June 12, 2019

Get Lost in Jogja #2


“Doyan soto sapi nggak, lu?”
“Doyan,”
Kembali keluar dari zona aman, selama ini baru pernah makan soto ayam dan soto mie Bogor. Yah, apa salahnya mencoba. Kasian juga kalau ditolak, nanti kita mikir keras lagi mau makan apa dan dimana.

Lelah menjadi Dora dan Boots di Tamansari, kami bergerak untuk makan siang di Soto Sapi Cak Sodiqk. Ada di jalan Veteran, di sebrang XT Square. Harus pasang mata banget, karena deretan warung makan itu memang kalau nggak soto sapi ya soto ayam. Soto Sapi Cak Man, oke siap yang kami cari Cak Sodik. Pokoknya cari aja yang paling ramai.

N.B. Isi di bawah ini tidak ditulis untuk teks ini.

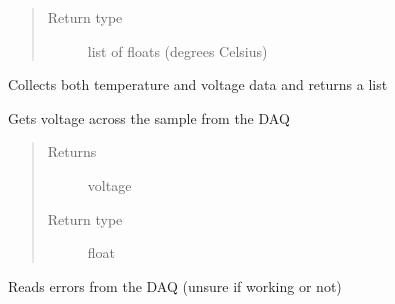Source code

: \documentclass[letterpaper,10pt,english]{sphinxmanual}
\begin{document}
\begin{fulllineitems}
\begin{fulllineitems}
\begin{quote}
\begin{description}
\item[{Return type}] \leavevmode
list of floats (degrees Celsius)

\end{description}\end{quote}

\end{fulllineitems}


\begin{fulllineitems}
\label{\detokenize{drivers:drivers.DAQ.get_thermopower}}
Collects both temperature and voltage data and returns a list

\end{fulllineitems}


\begin{fulllineitems}
\label{\detokenize{drivers:drivers.DAQ.get_voltage}}
Gets voltage across the sample from the DAQ
\begin{quote}\begin{description}
\item[{Returns}] \leavevmode
voltage

\item[{Return type}] \leavevmode
float

\end{description}\end{quote}

\end{fulllineitems}


\begin{fulllineitems}
\label{\detokenize{drivers:drivers.DAQ.read_errors}}
Reads errors from the DAQ (unsure if working or not)

\end{fulllineitems}



\end{fulllineitems}
\end{document}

Pelayanannya cepat, kursi untuk makan juga banyak, harga murah dan sudah terpampang. Karena lebaran atau liburan gini, kadang ada aja yang suka naik-naikin harga. Jadi saran saya, kalau mau jajan coba lihat ada daftar harganya atau nggak, atau ya tanya dulu aja sebelum pesan.

Porsinya pas, nggak terlalu banyak ataupun sedikit. Jujur, saya capek banget ngunyahnya. Dagingnya tebel banget dong, Sob. Untuk tempatnya sendiri, luas karena meja dan kursinya banyak, dibagi jadi dua los gitu. Parkirannya juga adem dan aman. Hm, nggak akan krik karena ada mas-mas yang nemenin nyanyi.

Tujuan berikutnya, distro (apapun). Kami sempat mampir di distro jalan Mataram. Kebetulan saya bukan anak distro jadi saya manut aja dia mau kemana. Karena masih banyak toko yang tutup dan saat itu Sabtu menjelang sore, kami putar haluan ke Tempo Gelato.

It was our first time. Norak, karena nggak lihat ada motor parkir di depan. Baru tahu ternyata parkiran motornya adanya di belakang.

“Dew nanti duduk di luar aja,” iya ada outdoornya, dan kursi yang dia maksud itu lagi diserang sinar matahari sebanyak-banyaknya.

Tidak ada Jogja yang tidak sepi di liburan seperti ini, dah pernah bilang kan aku kan. Iya sih saya tahu emang lagi panas banget Jogja, iya, tapi, oh ya udah lah. Akhirnya kami parkir motor doang di Tempo.

Jadi gini,
“Antrinya agak panjang, Mba. Tidak apa-apa?” Karena sistemnya bayar dulu, gitu.
“Kalau saya ambil, saya nomor berapa Mba?”
“Nomor 18B. Sekarang nomor 07A, A-nya dihabiskan dulu sampai 40, baru masuk nomor B.”
Oh mantap.
Kemudian kami tertawa-tawa sampai parkiran.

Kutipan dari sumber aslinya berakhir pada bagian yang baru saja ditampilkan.